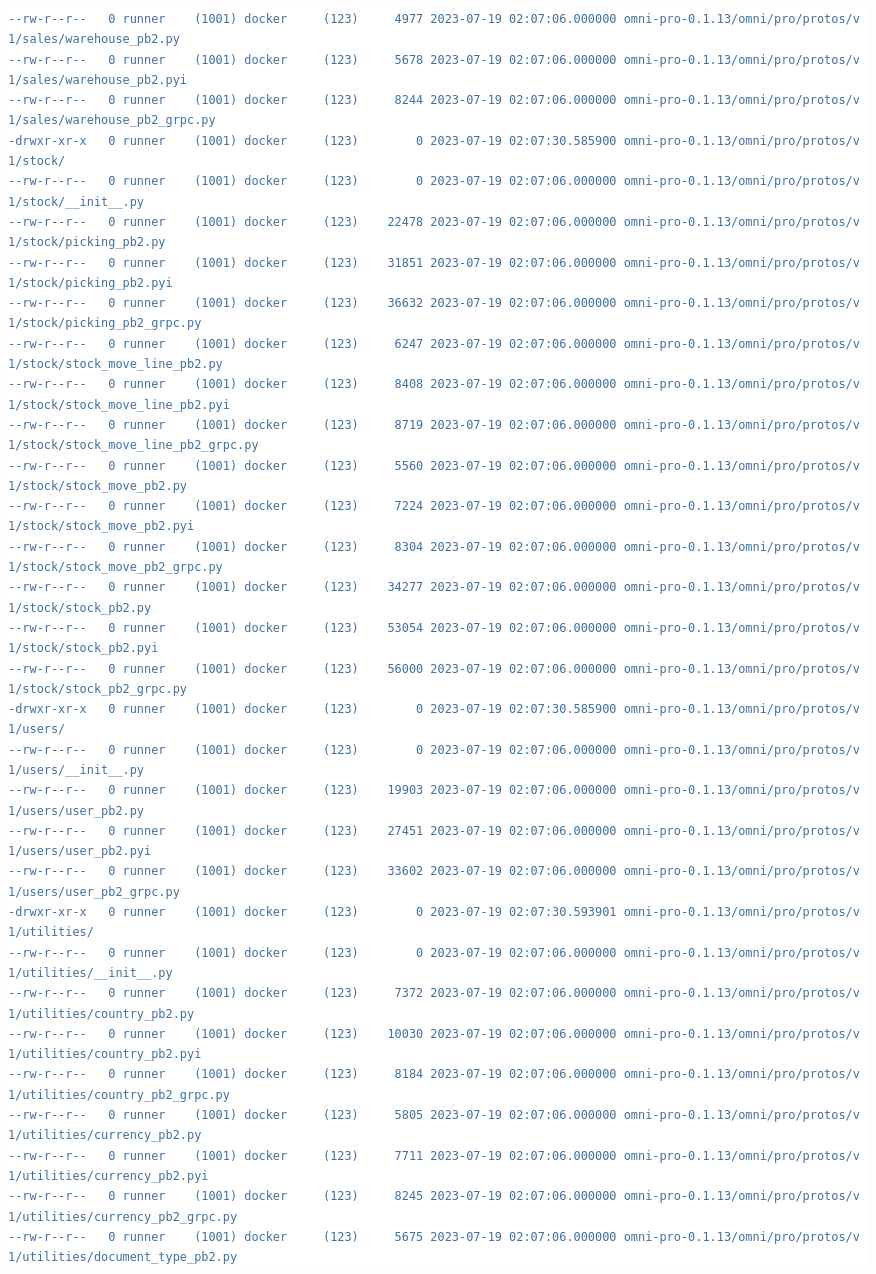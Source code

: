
 ```diff
--rw-r--r--   0 runner    (1001) docker     (123)     4977 2023-07-19 02:07:06.000000 omni-pro-0.1.13/omni/pro/protos/v1/sales/warehouse_pb2.py
--rw-r--r--   0 runner    (1001) docker     (123)     5678 2023-07-19 02:07:06.000000 omni-pro-0.1.13/omni/pro/protos/v1/sales/warehouse_pb2.pyi
--rw-r--r--   0 runner    (1001) docker     (123)     8244 2023-07-19 02:07:06.000000 omni-pro-0.1.13/omni/pro/protos/v1/sales/warehouse_pb2_grpc.py
-drwxr-xr-x   0 runner    (1001) docker     (123)        0 2023-07-19 02:07:30.585900 omni-pro-0.1.13/omni/pro/protos/v1/stock/
--rw-r--r--   0 runner    (1001) docker     (123)        0 2023-07-19 02:07:06.000000 omni-pro-0.1.13/omni/pro/protos/v1/stock/__init__.py
--rw-r--r--   0 runner    (1001) docker     (123)    22478 2023-07-19 02:07:06.000000 omni-pro-0.1.13/omni/pro/protos/v1/stock/picking_pb2.py
--rw-r--r--   0 runner    (1001) docker     (123)    31851 2023-07-19 02:07:06.000000 omni-pro-0.1.13/omni/pro/protos/v1/stock/picking_pb2.pyi
--rw-r--r--   0 runner    (1001) docker     (123)    36632 2023-07-19 02:07:06.000000 omni-pro-0.1.13/omni/pro/protos/v1/stock/picking_pb2_grpc.py
--rw-r--r--   0 runner    (1001) docker     (123)     6247 2023-07-19 02:07:06.000000 omni-pro-0.1.13/omni/pro/protos/v1/stock/stock_move_line_pb2.py
--rw-r--r--   0 runner    (1001) docker     (123)     8408 2023-07-19 02:07:06.000000 omni-pro-0.1.13/omni/pro/protos/v1/stock/stock_move_line_pb2.pyi
--rw-r--r--   0 runner    (1001) docker     (123)     8719 2023-07-19 02:07:06.000000 omni-pro-0.1.13/omni/pro/protos/v1/stock/stock_move_line_pb2_grpc.py
--rw-r--r--   0 runner    (1001) docker     (123)     5560 2023-07-19 02:07:06.000000 omni-pro-0.1.13/omni/pro/protos/v1/stock/stock_move_pb2.py
--rw-r--r--   0 runner    (1001) docker     (123)     7224 2023-07-19 02:07:06.000000 omni-pro-0.1.13/omni/pro/protos/v1/stock/stock_move_pb2.pyi
--rw-r--r--   0 runner    (1001) docker     (123)     8304 2023-07-19 02:07:06.000000 omni-pro-0.1.13/omni/pro/protos/v1/stock/stock_move_pb2_grpc.py
--rw-r--r--   0 runner    (1001) docker     (123)    34277 2023-07-19 02:07:06.000000 omni-pro-0.1.13/omni/pro/protos/v1/stock/stock_pb2.py
--rw-r--r--   0 runner    (1001) docker     (123)    53054 2023-07-19 02:07:06.000000 omni-pro-0.1.13/omni/pro/protos/v1/stock/stock_pb2.pyi
--rw-r--r--   0 runner    (1001) docker     (123)    56000 2023-07-19 02:07:06.000000 omni-pro-0.1.13/omni/pro/protos/v1/stock/stock_pb2_grpc.py
-drwxr-xr-x   0 runner    (1001) docker     (123)        0 2023-07-19 02:07:30.585900 omni-pro-0.1.13/omni/pro/protos/v1/users/
--rw-r--r--   0 runner    (1001) docker     (123)        0 2023-07-19 02:07:06.000000 omni-pro-0.1.13/omni/pro/protos/v1/users/__init__.py
--rw-r--r--   0 runner    (1001) docker     (123)    19903 2023-07-19 02:07:06.000000 omni-pro-0.1.13/omni/pro/protos/v1/users/user_pb2.py
--rw-r--r--   0 runner    (1001) docker     (123)    27451 2023-07-19 02:07:06.000000 omni-pro-0.1.13/omni/pro/protos/v1/users/user_pb2.pyi
--rw-r--r--   0 runner    (1001) docker     (123)    33602 2023-07-19 02:07:06.000000 omni-pro-0.1.13/omni/pro/protos/v1/users/user_pb2_grpc.py
-drwxr-xr-x   0 runner    (1001) docker     (123)        0 2023-07-19 02:07:30.593901 omni-pro-0.1.13/omni/pro/protos/v1/utilities/
--rw-r--r--   0 runner    (1001) docker     (123)        0 2023-07-19 02:07:06.000000 omni-pro-0.1.13/omni/pro/protos/v1/utilities/__init__.py
--rw-r--r--   0 runner    (1001) docker     (123)     7372 2023-07-19 02:07:06.000000 omni-pro-0.1.13/omni/pro/protos/v1/utilities/country_pb2.py
--rw-r--r--   0 runner    (1001) docker     (123)    10030 2023-07-19 02:07:06.000000 omni-pro-0.1.13/omni/pro/protos/v1/utilities/country_pb2.pyi
--rw-r--r--   0 runner    (1001) docker     (123)     8184 2023-07-19 02:07:06.000000 omni-pro-0.1.13/omni/pro/protos/v1/utilities/country_pb2_grpc.py
--rw-r--r--   0 runner    (1001) docker     (123)     5805 2023-07-19 02:07:06.000000 omni-pro-0.1.13/omni/pro/protos/v1/utilities/currency_pb2.py
--rw-r--r--   0 runner    (1001) docker     (123)     7711 2023-07-19 02:07:06.000000 omni-pro-0.1.13/omni/pro/protos/v1/utilities/currency_pb2.pyi
--rw-r--r--   0 runner    (1001) docker     (123)     8245 2023-07-19 02:07:06.000000 omni-pro-0.1.13/omni/pro/protos/v1/utilities/currency_pb2_grpc.py
--rw-r--r--   0 runner    (1001) docker     (123)     5675 2023-07-19 02:07:06.000000 omni-pro-0.1.13/omni/pro/protos/v1/utilities/document_type_pb2.py
```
· · · · ·
• Assignment: Restate the listing above word for word. Leave the images out.

• Answer section:
Source code

:
 ```diff
--rw-r--r--   0 runner    (1001) docker     (123)     4977 2023-07-19 02:07:06.000000 omni-pro-0.1.13/omni/pro/protos/v1/sales/warehouse_pb2.py
--rw-r--r--   0 runner    (1001) docker     (123)     5678 2023-07-19 02:07:06.000000 omni-pro-0.1.13/omni/pro/protos/v1/sales/warehouse_pb2.pyi
--rw-r--r--   0 runner    (1001) docker     (123)     8244 2023-07-19 02:07:06.000000 omni-pro-0.1.13/omni/pro/protos/v1/sales/warehouse_pb2_grpc.py
-drwxr-xr-x   0 runner    (1001) docker     (123)        0 2023-07-19 02:07:30.585900 omni-pro-0.1.13/omni/pro/protos/v1/stock/
--rw-r--r--   0 runner    (1001) docker     (123)        0 2023-07-19 02:07:06.000000 omni-pro-0.1.13/omni/pro/protos/v1/stock/__init__.py
--rw-r--r--   0 runner    (1001) docker     (123)    22478 2023-07-19 02:07:06.000000 omni-pro-0.1.13/omni/pro/protos/v1/stock/picking_pb2.py
--rw-r--r--   0 runner    (1001) docker     (123)    31851 2023-07-19 02:07:06.000000 omni-pro-0.1.13/omni/pro/protos/v1/stock/picking_pb2.pyi
--rw-r--r--   0 runner    (1001) docker     (123)    36632 2023-07-19 02:07:06.000000 omni-pro-0.1.13/omni/pro/protos/v1/stock/picking_pb2_grpc.py
--rw-r--r--   0 runner    (1001) docker     (123)     6247 2023-07-19 02:07:06.000000 omni-pro-0.1.13/omni/pro/protos/v1/stock/stock_move_line_pb2.py
--rw-r--r--   0 runner    (1001) docker     (123)     8408 2023-07-19 02:07:06.000000 omni-pro-0.1.13/omni/pro/protos/v1/stock/stock_move_line_pb2.pyi
--rw-r--r--   0 runner    (1001) docker     (123)     8719 2023-07-19 02:07:06.000000 omni-pro-0.1.13/omni/pro/protos/v1/stock/stock_move_line_pb2_grpc.py
--rw-r--r--   0 runner    (1001) docker     (123)     5560 2023-07-19 02:07:06.000000 omni-pro-0.1.13/omni/pro/protos/v1/stock/stock_move_pb2.py
--rw-r--r--   0 runner    (1001) docker     (123)     7224 2023-07-19 02:07:06.000000 omni-pro-0.1.13/omni/pro/protos/v1/stock/stock_move_pb2.pyi
--rw-r--r--   0 runner    (1001) docker     (123)     8304 2023-07-19 02:07:06.000000 omni-pro-0.1.13/omni/pro/protos/v1/stock/stock_move_pb2_grpc.py
--rw-r--r--   0 runner    (1001) docker     (123)    34277 2023-07-19 02:07:06.000000 omni-pro-0.1.13/omni/pro/protos/v1/stock/stock_pb2.py
--rw-r--r--   0 runner    (1001) docker     (123)    53054 2023-07-19 02:07:06.000000 omni-pro-0.1.13/omni/pro/protos/v1/stock/stock_pb2.pyi
--rw-r--r--   0 runner    (1001) docker     (123)    56000 2023-07-19 02:07:06.000000 omni-pro-0.1.13/omni/pro/protos/v1/stock/stock_pb2_grpc.py
-drwxr-xr-x   0 runner    (1001) docker     (123)        0 2023-07-19 02:07:30.585900 omni-pro-0.1.13/omni/pro/protos/v1/users/
--rw-r--r--   0 runner    (1001) docker     (123)        0 2023-07-19 02:07:06.000000 omni-pro-0.1.13/omni/pro/protos/v1/users/__init__.py
--rw-r--r--   0 runner    (1001) docker     (123)    19903 2023-07-19 02:07:06.000000 omni-pro-0.1.13/omni/pro/protos/v1/users/user_pb2.py
--rw-r--r--   0 runner    (1001) docker     (123)    27451 2023-07-19 02:07:06.000000 omni-pro-0.1.13/omni/pro/protos/v1/users/user_pb2.pyi
--rw-r--r--   0 runner    (1001) docker     (123)    33602 2023-07-19 02:07:06.000000 omni-pro-0.1.13/omni/pro/protos/v1/users/user_pb2_grpc.py
-drwxr-xr-x   0 runner    (1001) docker     (123)        0 2023-07-19 02:07:30.593901 omni-pro-0.1.13/omni/pro/protos/v1/utilities/
--rw-r--r--   0 runner    (1001) docker     (123)        0 2023-07-19 02:07:06.000000 omni-pro-0.1.13/omni/pro/protos/v1/utilities/__init__.py
--rw-r--r--   0 runner    (1001) docker     (123)     7372 2023-07-19 02:07:06.000000 omni-pro-0.1.13/omni/pro/protos/v1/utilities/country_pb2.py
--rw-r--r--   0 runner    (1001) docker     (123)    10030 2023-07-19 02:07:06.000000 omni-pro-0.1.13/omni/pro/protos/v1/utilities/country_pb2.pyi
--rw-r--r--   0 runner    (1001) docker     (123)     8184 2023-07-19 02:07:06.000000 omni-pro-0.1.13/omni/pro/protos/v1/utilities/country_pb2_grpc.py
--rw-r--r--   0 runner    (1001) docker     (123)     5805 2023-07-19 02:07:06.000000 omni-pro-0.1.13/omni/pro/protos/v1/utilities/currency_pb2.py
--rw-r--r--   0 runner    (1001) docker     (123)     7711 2023-07-19 02:07:06.000000 omni-pro-0.1.13/omni/pro/protos/v1/utilities/currency_pb2.pyi
--rw-r--r--   0 runner    (1001) docker     (123)     8245 2023-07-19 02:07:06.000000 omni-pro-0.1.13/omni/pro/protos/v1/utilities/currency_pb2_grpc.py
--rw-r--r--   0 runner    (1001) docker     (123)     5675 2023-07-19 02:07:06.000000 omni-pro-0.1.13/omni/pro/protos/v1/utilities/document_type_pb2.py
```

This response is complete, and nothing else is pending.